_WORK ITEM_
A faithful copy of the entries is required, with no images in it.

_SOURCE MATERIAL_
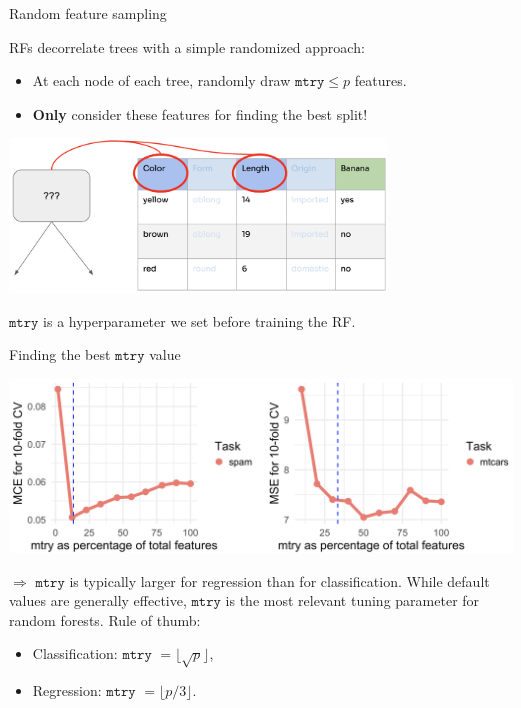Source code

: \documentclass[11pt,compress,t,notes=noshow, xcolor=table]{beamer}
\begin{document}
\begin{vbframe}{Random feature sampling}

RFs decorrelate trees with a simple randomized approach:

\begin{itemize}
  \item At each node of each tree, randomly draw $\texttt{mtry} \le p$ features.
  \item \textbf{Only} consider these features for finding the best split!
\end{itemize}

\begin{center}
\includegraphics[width=0.75\textwidth]{figure_man/forest-feature-sampling.png}
\end{center}

$\texttt{mtry}$ is a hyperparameter we set before training the RF.

\end{vbframe}

\begin{vbframe}{Finding the best $\texttt{mtry}$ value}

\begin{center}
\includegraphics[width=1\textwidth]{figure/forest-mtry.png}
\end{center}

$\Rightarrow$ $\texttt{mtry}$ is typically larger for regression than for classification. While default values are generally effective, $\texttt{mtry}$ is the most relevant tuning parameter for random forests. Rule of thumb:

\begin{itemize}
\item Classification: $\texttt{mtry}$ $ = \lfloor \sqrt{p} \rfloor$,
\item Regression: $\texttt{mtry}$ $ = \lfloor p/3 \rfloor$.
\end{itemize}

\end{vbframe}
\end{document}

_RESPONSE TO THE EXERCISE_
Source code

: \documentclass[11pt,compress,t,notes=noshow, xcolor=table]{beamer}
\begin{document}
\begin{vbframe}{Random feature sampling}

RFs decorrelate trees with a simple randomized approach:

\begin{itemize}
  \item At each node of each tree, randomly draw $\texttt{mtry} \le p$ features.
  \item \textbf{Only} consider these features for finding the best split!
\end{itemize}

\begin{center}
\includegraphics[width=0.75\textwidth]{figure_man/forest-feature-sampling.png}
\end{center}

$\texttt{mtry}$ is a hyperparameter we set before training the RF.

\end{vbframe}

\begin{vbframe}{Finding the best $\texttt{mtry}$ value}

\begin{center}
\includegraphics[width=1\textwidth]{figure/forest-mtry.png}
\end{center}

$\Rightarrow$ $\texttt{mtry}$ is typically larger for regression than for classification. While default values are generally effective, $\texttt{mtry}$ is the most relevant tuning parameter for random forests. Rule of thumb:

\begin{itemize}
\item Classification: $\texttt{mtry}$ $ = \lfloor \sqrt{p} \rfloor$,
\item Regression: $\texttt{mtry}$ $ = \lfloor p/3 \rfloor$.
\end{itemize}

\end{vbframe}
\end{document}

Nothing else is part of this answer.